Una voragine che si allarga, risultato della difficoltà di un sistema formativo elefantiaco e dell’incapacità del sistema produttivo a prevedere le competenze di cui avrà bisogno. Secondo i calcoli di EY un terzo dei 2,5 milioni di posti di lavoro che si potranno creare nei prossimi cinque anni comprende competenze, non solo digitali, che oggi non sono sempre disponibili. Troppo spesso le aziende non hanno un piano di forza lavoro sul medio termine, sui 4-5 anni: vengono elaborate strategie di business che però lasciano indietro le persone, con il rischio concreto di perdere per strada competenze. «Per affrontare il cambiamento strutturale del mondo del lavoro è necessaria una trasformazione della cultura d’impresa che porti ad allineare e integrare fattori oggi spesso separati: si tratta di definire mindset e comportamenti coerenti con la strategia di business e lavorare in modo sistematico sulle competenze del futuro attraverso modelli di formazione continua – sostiene Donato Ferri, Mediterranean people advisory services Leader di EY -. Le organizzazioni più funzionali sono quelle dove ogni singola parte e ogni singola persona sa perché e come agire in maniera coordinata, quelle che riescono a dare un senso e un significato ai comportamenti individuali».

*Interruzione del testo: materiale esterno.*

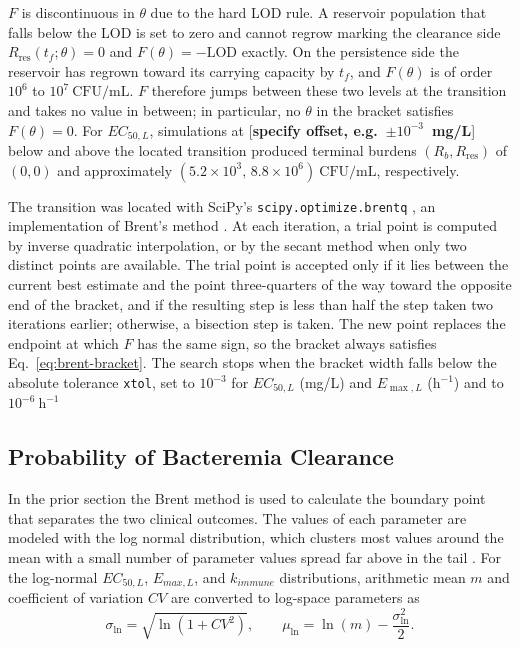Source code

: \documentclass[12pt, draftcls, onecolumn]{IEEEtran}
\begin{document}
$F$ is discontinuous in $\theta$ due to the hard LOD rule. A reservoir
population that falls below the LOD is set to zero and cannot regrow marking
the clearance side $R_{\mathrm{res}}(t_f;\theta) = 0$ and
$F(\theta) = -\mathrm{LOD}$ exactly. On the persistence side the reservoir has
regrown toward its carrying capacity by $t_f$, and $F(\theta)$ is of order
$10^{6}$ to $10^{7}~\mathrm{CFU/mL}$. $F$ therefore jumps between these two
levels at the transition and takes no value in between; in particular, no
$\theta$ in the bracket satisfies $F(\theta) = 0$. For $EC_{50,L}$, simulations
at [\textbf{specify offset, e.g.\ $\pm 10^{-3}$~mg/L}] below and above the
located transition produced terminal burdens $(R_b, R_{\mathrm{res}})$ of
$(0,0)$ and approximately $(5.2 \times 10^{3},\, 8.8 \times 10^{6})~\mathrm{CFU/mL}$,
respectively.

The transition was located with SciPy's \texttt{scipy.optimize.brentq}
\cite{2020SciPy-NMeth}, an implementation of Brent's method
\cite{Brent1971,brent1973}. At each iteration, a trial point is computed by
inverse quadratic interpolation, or by the secant method when only two
distinct points are available. The trial point is accepted only if it lies
between the current best estimate and the point three-quarters of the way
toward the opposite end of the bracket, and if the resulting step is less than
half the step taken two iterations earlier; otherwise, a bisection step is
taken. The new point replaces the endpoint at which $F$ has the same sign, so
the bracket always satisfies Eq.~\eqref{eq:brent-bracket}. The search stops
when the bracket width falls below the absolute tolerance \texttt{xtol}, set
to $10^{-3}$ for $EC_{50,L}$ (mg/L) and $E_{\max,L}$ ($\mathrm{h}^{-1}$) and to
$10^{-6}~\mathrm{h}^{-1}$



\subsection{Probability of Bacteremia Clearance }
In the prior section the Brent method is used to calculate the boundary point that separates the two clinical outcomes.
The values of each parameter are modeled with the log normal distribution, which clusters most values around
the mean with a small number of parameter values spread far above in the tail \cite{limpert2001lognormal}. For the log-normal $EC_{50,L}$, $E_{max,L}$, and $k_{immune}$ distributions, arithmetic mean $m$ and coefficient of variation $CV$ are converted to log-space
parameters as
\begin{equation}
\sigma_{\ln}=\sqrt{\ln(1+CV^2)}, \qquad
\mu_{\ln}=\ln(m)-\frac{\sigma_{\ln}^{2}}{2}.
\label{eq:lognormal-parameters}
\end{equation}
\end{document}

Oggi in Italia solo il 29% della forza lavoro possiede elevate competenze digitali, contro una media Ue del 37%, divario che rischia di allargarsi tenendo conto della bassa partecipazione di lavoratori a corsi di formazione (8,3% contro 10,8). Ma si tratta anche di investire in nuove capacità professionali. In quest’ottica EY ha promosso un’”Alleanza sul lavoro del futuro”, insieme a imprese, Università e scuole per individuare le competenze di cui l’Italia avrà bisogno nei prossimi anni. A partire da un obiettivo concreto: l’assunzione di 100mila giovani nei prossimi cinque anni.

Che si tratti di uno spostamento epocale emerge in maniera chiara dai dati del World Economic Forum: entro il 2022 l’automazione “cancellerà” 75 milioni di posti di lavoro, ma allo stesso tempo ne saranno creati altri 122 milioni. «Non possiamo pensare al mondo del lavoro come un insieme chiuso, come una torta, ma a un sistema flessibile dove c’è un livello di fattibilità economica che modifica i contorni», sostiene Luciano Floridi, filosofo dell’informazione a Oxford. Come poter adeguare il sistema formativo? «La nostra società neo-manifatturiera manipola dati – prosegue Floridi – perciò dobbiamo formare la nuova generazione insegnando i linguaggi dell’informazione, che sono anche musica, composizione, architettura… tutti quei linguaggi che permettono di “leggere e scrivere” informazione: più linguaggi dell’informazione so “parlare”, più sono in grado di arricchire costantemente il mio capitale semantico. Le aziende cercano poligrafi che parlano i linguaggi giusti». «La personalizzazione – aggiunge Ferri – è l’elemento fondamentale e l’intero modello di apprendimento deve trasformarsi per tenerne conto. La formazione deve cambiare anche per i manager, che in una struttura non più rigidamente verticale sono chiamati ad avere una grande capacità di ascolto e di interazione con capi e collaboratori».

Le aziende sono indietro: le rilevazioni di EY indicano che non più del 20% delle grandi aziende (e pochissime Pmi) hanno cambiato il modo di fare formazione, che necessariamente diventa life-long. Ma «formazione continua non è da intendersi come mero training on the job: è necessario creare competenze che vadano oltre alla capacità tecnica pura e semplice, ma che si integri anche con le soft skills, in una logica di mobilizzazione delle competenze, che rispecchi organizzazioni che devono superare i modelli precedenti per progredire verso una flessibilità che permetta di far lavorare insieme le persone per creare qualcosa che ieri non sapevano fare», conclude Ferri.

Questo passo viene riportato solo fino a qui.